Multi-American | How immigrants are redefining 'American' in Southern California

A different interpretation of 'inspected and admitted' could help some legalize

As anyone who has tried to adjust immigration status knows, whether or not one entered the United States with inspection is a sticking point that can very often seal one's fate. Those who entered with temporary visas and overstayed illegally stand a far better chance of adjusting to legal status, say through marriage, than those who entered illegally in the first place.

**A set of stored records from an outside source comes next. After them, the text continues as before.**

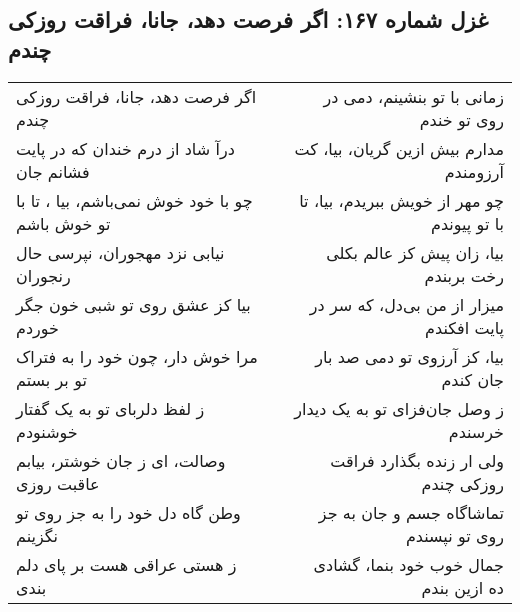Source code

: \begin{center}
\section*{غزل شماره ۱۶۷: اگر فرصت دهد، جانا، فراقت روزکی چندم}
\label{sec:167}
\begin{longtable}{l p{0.5cm} r}
اگر فرصت دهد، جانا، فراقت روزکی چندم
&&
زمانی با تو بنشینم، دمی در روی تو خندم
\\
درآ شاد از درم خندان که در پایت فشانم جان
&&
مدارم بیش ازین گریان، بیا، کت آرزومندم
\\
چو با خود خوش نمی‌باشم، بیا ، تا با تو خوش باشم
&&
چو مهر از خویش ببریدم، بیا، تا با تو پیوندم
\\
نیابی نزد مهجوران، نپرسی حال رنجوران
&&
بیا، زان پیش کز عالم بکلی رخت بربندم
\\
بیا کز عشق روی تو شبی خون جگر خوردم
&&
میزار از من بی‌دل، که سر در پایت افکندم
\\
مرا خوش دار، چون خود را به فتراک تو بر بستم
&&
بیا، کز آرزوی تو دمی صد بار جان کندم
\\
ز لفظ دلربای تو به یک گفتار خوشنودم
&&
ز وصل جان‌فزای تو به یک دیدار خرسندم
\\
وصالت، ای ز جان خوشتر، بیابم عاقبت روزی
&&
ولی ار زنده بگذارد فراقت روزکی چندم
\\
وطن گاه دل خود را به جز روی تو نگزینم
&&
تماشاگاه جسم و جان به جز روی تو نپسندم
\\
ز هستی عراقی هست بر پای دلم بندی
&&
جمال خوب خود بنما، گشادی ده ازین بندم
\\
\end{longtable}
\end{center}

But depending on how it's interpreted, an obscure 2010 immigration court ruling could change things for some who are relatives of U.S. citizens, the Sacramento Bee reports today. The ruling occurred in the case of Graciela Quilantan, a woman facing deportation who entered without documents - but did so by car. From a legal perspective, it's fascinating stuff. The story, which chronicles a recent case study that benefited, reads:

Quilantan, the wife of a U.S. citizen, was in a car driven by a U.S. citizen. Because she wasn't trying to sneak across and hadn't been questioned by the immigration officer who waved them into Texas, the court found she had been "inspected and admitted" legally.

Experts are still digesting the ruling and its ramifications.

"This has many of us immigration professors scratching our heads," said McGeorge School of Law professor Raquel Aldana.

The case doesn't apply to millions of undocumented immigrants who crossed rivers, mountains and deserts, evading U.S. immigration officials. But about half of all undocumented immigrants either walked or drove through official checkpoints and just weren't stopped and questioned, Aldana said.